Goethe laughed aloud. He went to his table and opened a drawer; took out a handsome leather or velvet box, and held it open under my eyes. There, small, faultless, and gleaming, lay a diminutive effigy of a woman's leg on the dark velvet, an enchanting leg, with the knee a little bent and the foot pointing downwards to end in the daintiest of toes.

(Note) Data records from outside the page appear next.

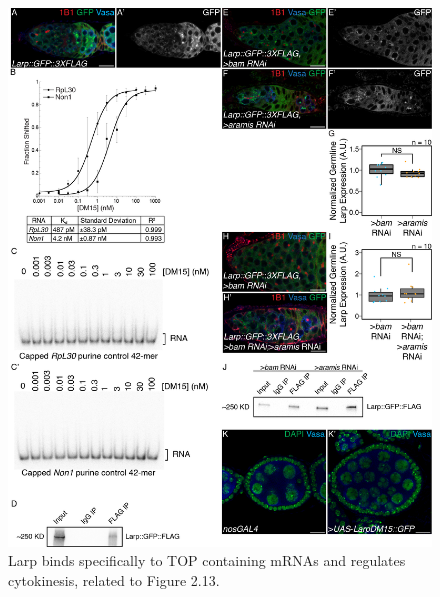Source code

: \documentclass[12pt,oneside]{reedthesis}
\begin{document}
\begin{figure}

{\centering \includegraphics[width=6.5 in,height=8.9375 in]{./figure/Ribosome Biogenesis/Ribosome Biogenesis 7S} 

}

\caption[Larp binds specifically to TOP containing mRNAs and regulates cytokinesis, related to Figure 2.13.]{Larp binds specifically to TOP containing mRNAs and regulates cytokinesis, related to Figure 2.13.}\label{fig:unnamed-chunk-19}
\end{figure}
\textbf{\hfill\break
}
\end{document}
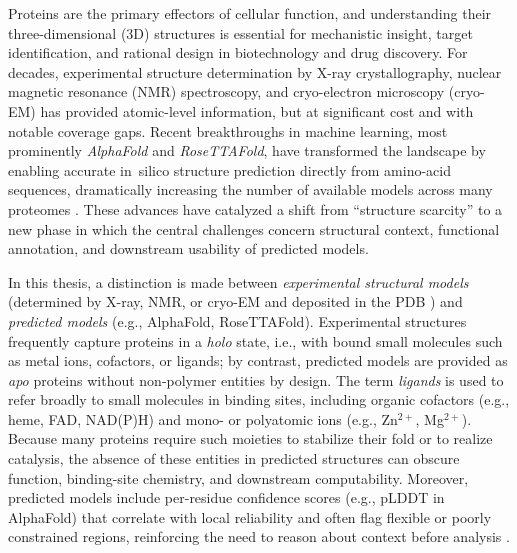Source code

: \label{chap:introduction}

Proteins are the primary effectors of cellular function, and understanding their three-dimensional (3D) structures is essential for mechanistic insight, target identification, and rational design in biotechnology and drug discovery. For decades, experimental structure determination by X-ray crystallography, nuclear magnetic resonance (NMR) spectroscopy, and cryo-electron microscopy (cryo-EM) has provided atomic-level information, but at significant cost and with notable coverage gaps. Recent breakthroughs in machine learning, most prominently \textit{AlphaFold} and \textit{RoseTTAFold}, have transformed the landscape by enabling accurate in~silico structure prediction directly from amino-acid sequences, dramatically increasing the number of available models across many proteomes \cite{jumperHighlyAccurateProtein2021, baekAccuratePredictionProtein2021,tunyasuvunakoolHighlyAccurateProtein2021}. These advances have catalyzed a shift from ``structure scarcity'' to a new phase in which the central challenges concern structural context, functional annotation, and downstream usability of predicted models.

In this thesis, a distinction is made between \emph{experimental structural models} (determined by X-ray, NMR, or cryo-EM and deposited in the PDB \cite{burleyRCSBProteinData2019}) and \emph{predicted models} (e.g., AlphaFold, RoseTTAFold). Experimental structures frequently capture proteins in a \emph{holo} state, i.e., with bound small molecules such as metal ions, cofactors, or ligands; by contrast, predicted models are provided as \emph{apo} proteins without non-polymer entities by design. The term \emph{ligands} is used to refer broadly to small molecules in binding sites, including organic cofactors (e.g., heme, FAD, NAD(P)H) and mono- or polyatomic ions (e.g., Zn$^{2+}$, Mg$^{2+}$). Because many proteins require such moieties to stabilize their fold or to realize catalysis, the absence of these entities in predicted structures can obscure function, binding-site chemistry, and downstream computability. Moreover, predicted models include per-residue confidence scores (e.g., pLDDT in AlphaFold) that correlate with local reliability and often flag flexible or poorly constrained regions, reinforcing the need to reason about context before analysis \cite{jumperHighlyAccurateProtein2021, burleyRCSBProteinData2019, hekkelmanAlphaFillEnrichingAlphaFold2023}.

I stretched out my hand, for I had quite fallen in love with the little leg and I wanted to have it, but just as I was going to take hold of it with my finger and thumb, the little toy seemed to move with a tiny start and it occurred to me suddenly that this might be the scorpion. Goethe seemed to read my thought, and even to have wanted to cause this deep timidity, this hectic struggle between desire and dread. He held the provoking little scorpion close to my face and watched me start forward with desire, then start back with dread; and this seemed to divert him exceedingly. While he was teasing me with the charming, dangerous thing, he became quite old once more, very, very old, a thousand years old, with hair as white as snow, and his withered graybeard's face laughed a still and soundless laughter that shook him to the depths with abysmal old-man's humor.

When I woke I had forgotten the dream; it did not come back to me till later. I had slept for nearly an hour, as I never thought I could possibly have done at a cafe table with the music and the bustle all round me. The dear girl stood in front of me with one hand on my shoulder.

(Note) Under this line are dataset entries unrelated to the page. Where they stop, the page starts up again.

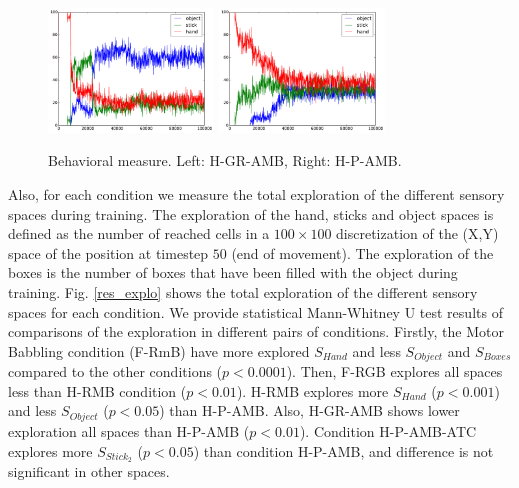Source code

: \documentclass[10pt,letterpaper]{article}
\begin{document}
	\begin{figure}[ht]
		\centering
		\includegraphics[width=4.4cm]{./include/H-RGB-GR-AMB-log15-events-100000.pdf}
		\hspace{-0.4cm}
		\includegraphics[width=4.4cm]{./include/H-RGB-P-AMB-log8-events-100000.pdf}
		\caption{Behavioral measure. Left: H-GR-AMB, Right: H-P-AMB.}
		\label{res_ow}
	\end{figure}
	

	Also, for each condition we measure the total exploration of the different sensory spaces during training. 
	The exploration of the hand, sticks and object spaces is defined as the number of reached cells 
	in a $100\times100$ discretization of the (X,Y) space of the position at timestep $50$ (end of movement).
	The exploration of the boxes is the number of boxes that have been filled with the object during training.
	Fig. \ref{res_explo} shows the total exploration of the different sensory spaces for each condition.
	We provide statistical Mann-Whitney U test results of comparisons of the exploration in different pairs of conditions.
	Firstly, the Motor Babbling condition (F-RmB) have more explored $S_{Hand}$ and less $S_{Object}$ and $S_{Boxes}$ compared to the other conditions ($p<0.0001$).
	Then, F-RGB explores all spaces less than H-RMB condition ($p<0.01$).
	H-RMB explores more $S_{Hand}$ ($p<0.001$) and less $S_{Object}$ ($p<0.05$) than H-P-AMB.
	Also, H-GR-AMB shows lower exploration all spaces than H-P-AMB ($p<0.01$).
	Condition H-P-AMB-ATC explores more $S_{Stick_2}$ ($p<0.05$) than condition H-P-AMB, and difference is not significant in other spaces.
	
\end{document}
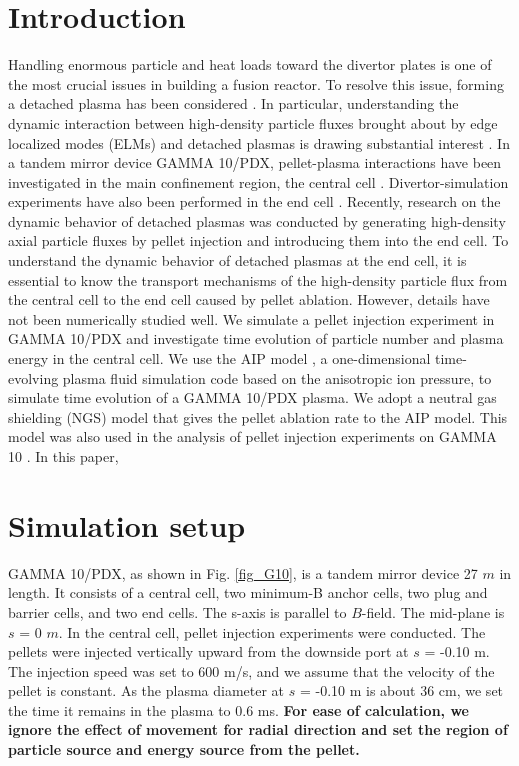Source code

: \documentclass{jasse}%
\begin{document}
\section{Introduction}
    Handling enormous particle and heat loads toward the divertor plates is one of the most crucial issues in building a fusion reactor. To resolve this issue, forming a detached plasma has been considered \cite{leonard18,ohno17}. In particular, understanding the dynamic interaction between high-density particle fluxes brought about by edge localized modes (ELMs) and detached plasmas is drawing substantial interest \cite{ohno17,loarte07}. In a tandem mirror device GAMMA 10/PDX, pellet-plasma interactions have been investigated in the main confinement region, the central cell \cite{kubota07,yoshikawa22,yoshikawa24}. Divertor-simulation experiments have also been performed in the end cell \cite{nakashima17,ezumi19}. Recently, research on the dynamic behavior of detached plasmas was conducted by generating high-density axial particle fluxes by pellet injection and introducing them into the end cell. To understand the dynamic behavior of detached plasmas at the end cell, it is essential to know the transport mechanisms of the high-density particle flux from the central cell to the end cell caused by pellet ablation. However, details have not been numerically studied well. We simulate a pellet injection experiment in GAMMA 10/PDX and investigate time evolution of particle number and plasma energy in the central cell. We use the AIP model \cite{togo22,togo19}, a one-dimensional time-evolving plasma fluid simulation code based on the anisotropic ion pressure, to simulate time evolution of a GAMMA 10/PDX plasma. We adopt a neutral gas shielding (NGS) model \cite{nakamura86} that gives the pellet ablation rate to the AIP model. This model was also used in the analysis of pellet injection experiments on GAMMA 10 \cite{kubota07}.
    In this paper, 

\section{Simulation setup}
    GAMMA 10/PDX, as shown in Fig. \ref{fig_G10}, is a tandem mirror device 27 $m$ in length. It consists of a central cell, two minimum-B anchor cells, two plug and barrier cells, and two end cells. The s-axis is parallel to $B$-field. The mid-plane is $s$ = 0 $m$. In the central cell, pellet injection experiments were conducted.
    The pellets were injected vertically upward from the downside port at $s$ = -0.10 m. The injection speed was set to 600 m/s, and we assume that the velocity of the pellet is constant. As the plasma diameter at  $s$ = -0.10 m is about 36 cm, we set the time it remains in the plasma to 0.6 ms. \textbf{For ease of calculation, we ignore the effect of movement for radial direction and set the region of particle source and energy source from the pellet.}
\end{document}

"Give me two or three marks," she said. "I've spent something in there."

I gave her my purse. She took it and was soon back again.

"Well, now I can sit with you for a little and then I have to go. I have an engagement."

I was alarmed.

"With whom?" I asked quickly.

"With a man, my dear Harry. He has invited me to the Odeon Bar."

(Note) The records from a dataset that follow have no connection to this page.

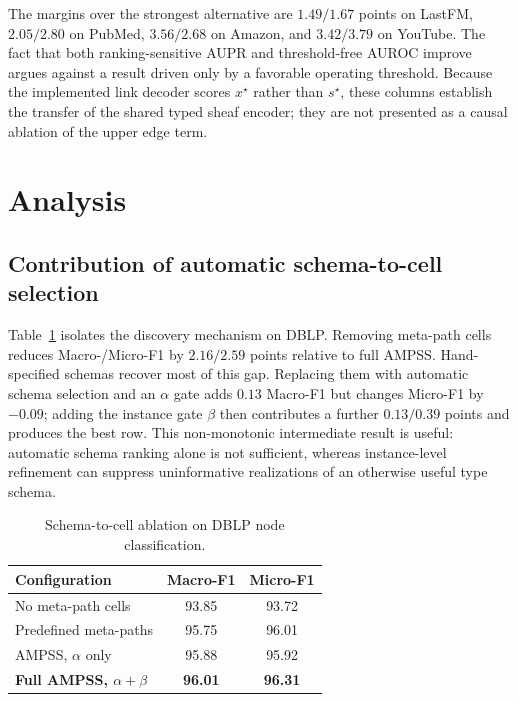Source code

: \documentclass{article}
\newcommand{\ampss}{\textsc{AMPSS}}
\begin{document}
The margins over the strongest alternative are $1.49/1.67$ points on LastFM, $2.05/2.80$ on
PubMed, $3.56/2.68$ on Amazon, and $3.42/3.79$ on YouTube. The fact that both ranking-sensitive AUPR
and threshold-free AUROC improve argues against a result driven only by a favorable operating
threshold. Because the implemented link decoder scores $x^\star$ rather than $s^\star$, these
columns establish the transfer of the shared typed sheaf encoder; they are not presented as a
causal ablation of the upper edge term.

\section{Analysis}
\label{sec:analysis-results}

\subsection{Contribution of automatic schema-to-cell selection}

Table~\ref{tab:ablation-schema} isolates the discovery mechanism on DBLP. Removing meta-path cells
reduces Macro-/Micro-F1 by $2.16/2.59$ points relative to full \ampss{}. Hand-specified schemas
recover most of this gap. Replacing them with automatic schema selection and an $\alpha$ gate adds
$0.13$ Macro-F1 but changes Micro-F1 by $-0.09$; adding the instance gate $\beta$ then contributes a
further $0.13/0.39$ points and produces the best row. This non-monotonic intermediate result is
useful: automatic schema ranking alone is not sufficient, whereas instance-level refinement can
suppress uninformative realizations of an otherwise useful type schema.

\begin{table}[H]
  \centering
  \caption{Schema-to-cell ablation on DBLP node classification.}
  \label{tab:ablation-schema}
  \small
  \begin{tabular}{lcc}
    \toprule
    \textbf{Configuration} & Macro-F1 & Micro-F1 \\
    \midrule
    No meta-path cells & 93.85 & 93.72 \\
    Predefined meta-paths & 95.75 & 96.01 \\
    \ampss{}, $\alpha$ only & 95.88 & 95.92 \\
    \textbf{Full \ampss{}, $\alpha+\beta$} & \textbf{96.01} & \textbf{96.31} \\
    \bottomrule
  \end{tabular}
\end{table}
\end{document}
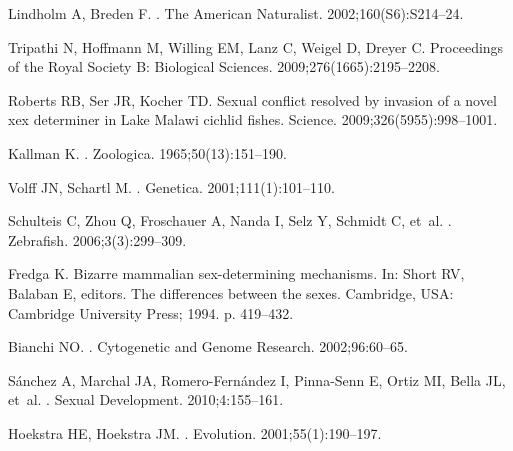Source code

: \documentclass[10pt,letterpaper]{article}
\begin{document}
\begin{thebibliography}{100}
Lindholm A, Breden F.
.
\newblock The American Naturalist. 2002;160(S6):S214--24.

Tripathi N, Hoffmann M, Willing EM, Lanz C, Weigel D, Dreyer C.
\newblock Proceedings of the Royal Society B: Biological Sciences.
  2009;276(1665):2195--2208.

Roberts RB, Ser JR, Kocher TD.
\newblock Sexual conflict resolved by invasion of a novel xex determiner in
  Lake Malawi cichlid fishes.
\newblock Science. 2009;326(5955):998--1001.

Kallman K.
.
\newblock Zoologica. 1965;50(13):151--190.

Volff JN, Schartl M.
.
\newblock Genetica. 2001;111(1):101--110.

Schulteis C, Zhou Q, Froschauer A, Nanda I, Selz Y, Schmidt C, et~al.
.
\newblock Zebrafish. 2006;3(3):299--309.

Fredga K.
\newblock Bizarre mammalian sex-determining mechanisms.
\newblock In: Short RV, Balaban E, editors. The differences between the sexes.
  Cambridge, USA: Cambridge University Press; 1994. p. 419--432.

Bianchi NO.
.
\newblock Cytogenetic and Genome Research. 2002;96:60--65.

S{\'a}nchez A, Marchal JA, Romero-Fern{\'a}ndez I, Pinna-Senn E, Ortiz MI,
  Bella JL, et~al.
.
\newblock Sexual Development. 2010;4:155--161.

Hoekstra HE, Hoekstra JM.
.
\newblock Evolution. 2001;55(1):190--197.


\end{thebibliography}
\end{document}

"Oh! I didn't think you would leave me alone."

"Then you should have invited me yourself. Someone has got in before you. Well, there's good money saved. Do you know the Odeon? Nothing but champagne after midnight. Armchairs like at a club, Negro band, very smart."

I had never considered all this.

"But let me invite you," I entreated her. "I thought it was an understood thing, now that we've made friends. Invite yourself wherever you like. Do, please, I beg you."

"That is nice of you. But, you see, a promise is a promise, and I've given my word and I shall keep it and go. Don't worry any more over that. Have another drink of wine. There's still some in the bottle. Drink it up and then go comfortably home and sleep. Promise me."

"No, you know that's just what I can't do-go home."

"Oh-you-with your tales! Will you never be done-with your Goethe?" (The dream about Goethe came back to me at that moment.) "But if you really can't go home, stay here. There are bedrooms. Shall I see about one for you?"

I was satisfied with that and asked where I could find her again? Where did she live? She would not tell me. I should find her in one place or another if I looked.

"Mayn't I invite you somewhere?"

"Where?"

"Where and when you like."

"Good. Tuesday for dinner at the old Franciscan. First floor. Good-bye."

She gave me her hand. I noticed for the first time how well it matched her voice-a beautiful hand, firm and intelligent and good-natured. She laughed at me when I kissed it.